Une société de conseil aux actionnaires, Proxinvest, a eu l’idée d’étudier les décisions prises en 2015 par 327 assemblées générales de boîtes françaises cotées en Bourse. Pas une seule n’a rejeté la rémunération de ses dirigeants. Et le taux d’approbation a même été quasi stalinien : 89%, en moyenne, de votes favorables. Renault est, en réalité, l’exception qui confirme la règle. Pour une raison simple : l’Etat actionnaire, qui pèse 26 % des droits de vote, ou, plus exacte­ ment, le ministre de l’Economie, Emmanuel Macron, est en guerre ouverte avec Ghosn.

Hormis ces bisbilles personnelles, tout baigne entre actionnaires et patrons. Qu’on en juge : le 20 avril, Jean-Paul Agon, le président de L’Oréal, a vu sa rémunération de 9 millions (2 millions de plus que Ghosn) bénie par 96 %de ses actionnaires.
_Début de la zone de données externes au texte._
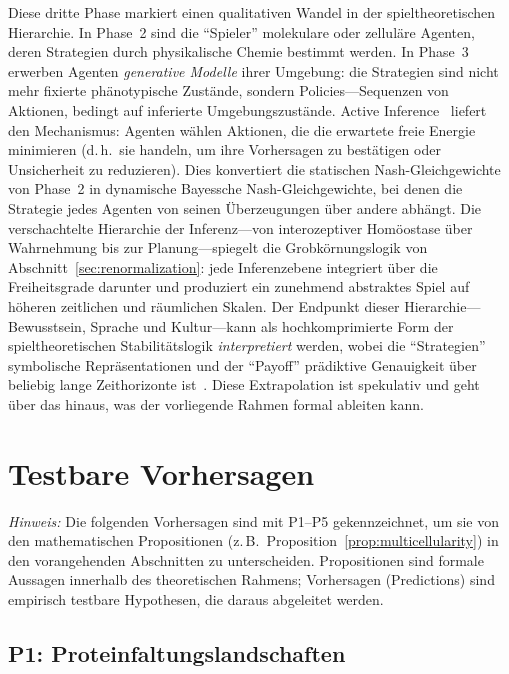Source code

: \documentclass[12pt,a4paper]{article}
\theoremstyle{remark}
\begin{document}
Diese dritte Phase markiert einen qualitativen Wandel in der spieltheoretischen Hierarchie. In Phase~2 sind die ``Spieler'' molekulare oder zelluläre Agenten, deren Strategien durch physikalische Chemie bestimmt werden. In Phase~3 erwerben Agenten \emph{generative Modelle} ihrer Umgebung: die Strategien sind nicht mehr fixierte phänotypische Zustände, sondern Policies---Sequenzen von Aktionen, bedingt auf inferierte Umgebungszustände. Active Inference~\citep{FristonFreeEnergy} liefert den Mechanismus: Agenten wählen Aktionen, die die erwartete freie Energie minimieren (d.\,h.\ sie handeln, um ihre Vorhersagen zu bestätigen oder Unsicherheit zu reduzieren). Dies konvertiert die statischen Nash-Gleichgewichte von Phase~2 in dynamische Bayessche Nash-Gleichgewichte, bei denen die Strategie jedes Agenten von seinen Überzeugungen über andere abhängt. Die verschachtelte Hierarchie der Inferenz---von interozeptiver Homöostase über Wahrnehmung bis zur Planung---spiegelt die Grobkörnungslogik von Abschnitt~\ref{sec:renormalization}: jede Inferenzebene integriert über die Freiheitsgrade darunter und produziert ein zunehmend abstraktes Spiel auf höheren zeitlichen und räumlichen Skalen. Der Endpunkt dieser Hierarchie---Bewusstsein, Sprache und Kultur---kann als hochkomprimierte Form der spieltheoretischen Stabilitätslogik \emph{interpretiert} werden, wobei die ``Strategien'' symbolische Repräsentationen und der ``Payoff'' prädiktive Genauigkeit über beliebig lange Zeithorizonte ist~\citep{FristonPDF}. Diese Extrapolation ist spekulativ und geht über das hinaus, was der vorliegende Rahmen formal ableiten kann.

\section{Testbare Vorhersagen}
\label{sec:predictions}

\noindent\textit{Hinweis:} Die folgenden Vorhersagen sind mit P1--P5 gekennzeichnet, um sie von den mathematischen Propositionen (z.\,B.\ Proposition~\ref{prop:multicellularity}) in den vorangehenden Abschnitten zu unterscheiden. Propositionen sind formale Aussagen innerhalb des theoretischen Rahmens; Vorhersagen (Predictions) sind empirisch testbare Hypothesen, die daraus abgeleitet werden.

\subsection{P1: Proteinfaltungslandschaften}
\end{document}
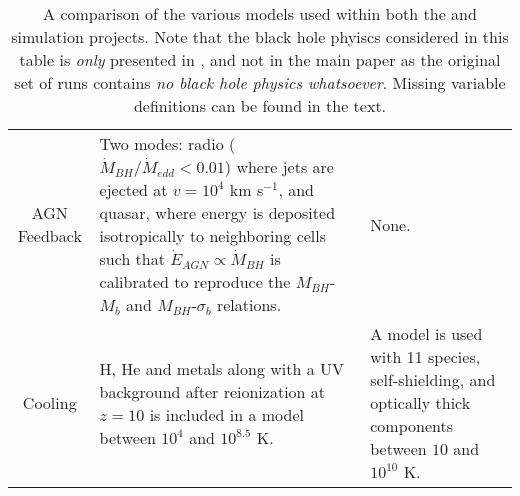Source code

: \begin{table*}
\begin{tabularx}{\textwidth}{cXX}
    AGN Feedback & Two modes: radio ($\dot{M}_{BH}/\dot{M}_{edd} < 0.01$) where jets are ejected at $v = 10^{4}$ km s$^{-1}$, and quasar, where energy is deposited isotropically to neighboring cells such that $\dot{E}_{AGN} \propto \dot{M}_{BH}$ is calibrated to reproduce the $M_{BH}$-$M_b$ and $M_{BH}$-$\sigma_b$ relations. & None. \\
    Cooling & H, He and metals along with a UV background after reionization at $z=10$ is included in a \citet{sutherland_cooling_1993} model between $10^4$ and $10^{8.5}$ K. & A \citet{hopkins_galaxies_2014} model is used with 11 species, self-shielding, and optically thick components between $10$ and $10^{10}$ K. 
  \end{tabularx}
  \caption{A comparison of the various models used within both the \hagn{} and
    \fire{} simulation projects. Note that the black hole phyiscs considered in
    this table is \emph{only} presented in \citet{angles-alcazar_black_2017},
    and not in the main \fire{} paper \citep{hopkins_fire-2_2017} as the
    original set of \fire{} runs contains \emph{no black hole physics
    whatsoever}. Missing variable definitions can be found in the text.}
  \label{tab:comparison}
\end{table*}
\restoregeometry

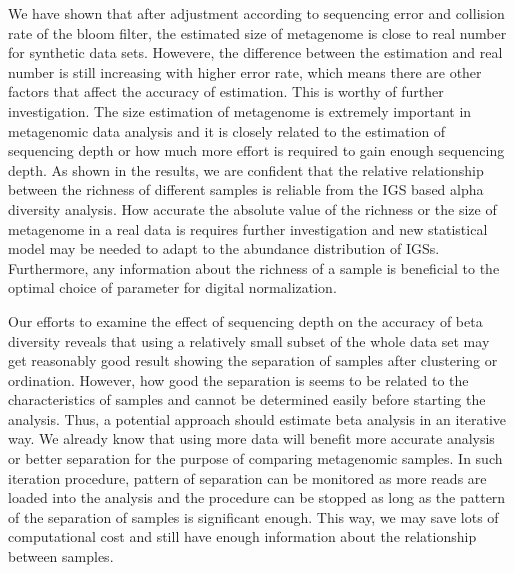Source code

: We have shown that after adjustment according to sequencing error and collision
rate of the bloom filter, the estimated size of metagenome is close to real
number for synthetic data sets. Howevere, the difference between the estimation and
real number is still increasing with higher error rate, which means there are
other factors that affect the accuracy of estimation. This is worthy of further
investigation. The size estimation of metagenome is extremely important in
metagenomic data analysis and it is closely related to the estimation of
sequencing depth or how much more effort is required to gain enough sequencing
depth. As shown in the results, we are confident that the relative relationship 
between the richness of different samples is reliable from the IGS based alpha
diversity analysis. How accurate the absolute value of the richness or the size
of metagenome in a real data is requires further investigation and new  
statistical model may be needed to adapt to the abundance distribution of IGSs.    
Furthermore, any information about the richness of a sample is beneficial to
the optimal choice of parameter for digital normalization.

Our efforts to examine the effect of sequencing depth on the accuracy of beta
diversity reveals that using a relatively small subset of the whole data set may
get reasonably good result showing the separation of samples after clustering
or ordination. However, how good the separation is seems to be related to the
characteristics of samples and cannot be determined easily before starting the
analysis. Thus, a potential approach should estimate beta analysis in an iterative
way. We already know that using more data will benefit more accurate analysis or better
separation for the purpose of comparing metagenomic samples. In such
iteration procedure, pattern of separation can be monitored as more reads
are loaded into the analysis and the procedure can be stopped as long as the
pattern of the separation of samples is significant enough. This way, we may
save lots of computational cost and still have enough information about the
relationship between samples.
De même le 29 avril, celle de François-Henri Pinault (3,6 millions) a été plébiscitée à 97 %. Les 16,8 millions d’Olivier Brandicourt ont reçu l’approbation de 63 % des actionnaires de Sanofi. Et encore 75% de oui, le 18 mai, à Carrefour, pour les 7 millions de rémunération du patron, Georges Plassat. Etc.

La mesure prônée par Valls va être ajoutée, sous forme d’amendement à la loi Sapin 2 sur la transparence financière, ont décidé les députés, le 26 mai. Mais elle ne fait qu’anticiper la directive européenne Shareholders Rights, qui dit la même chose et entrera de toute façon en vigueur en 2018. Du coup, la mesure « de gauche » est plutôt une mesure pour rire. Mieux : elle confortera les rémunérations les plus extravagantes, grâce à l’onction des assemblées générales souveraines.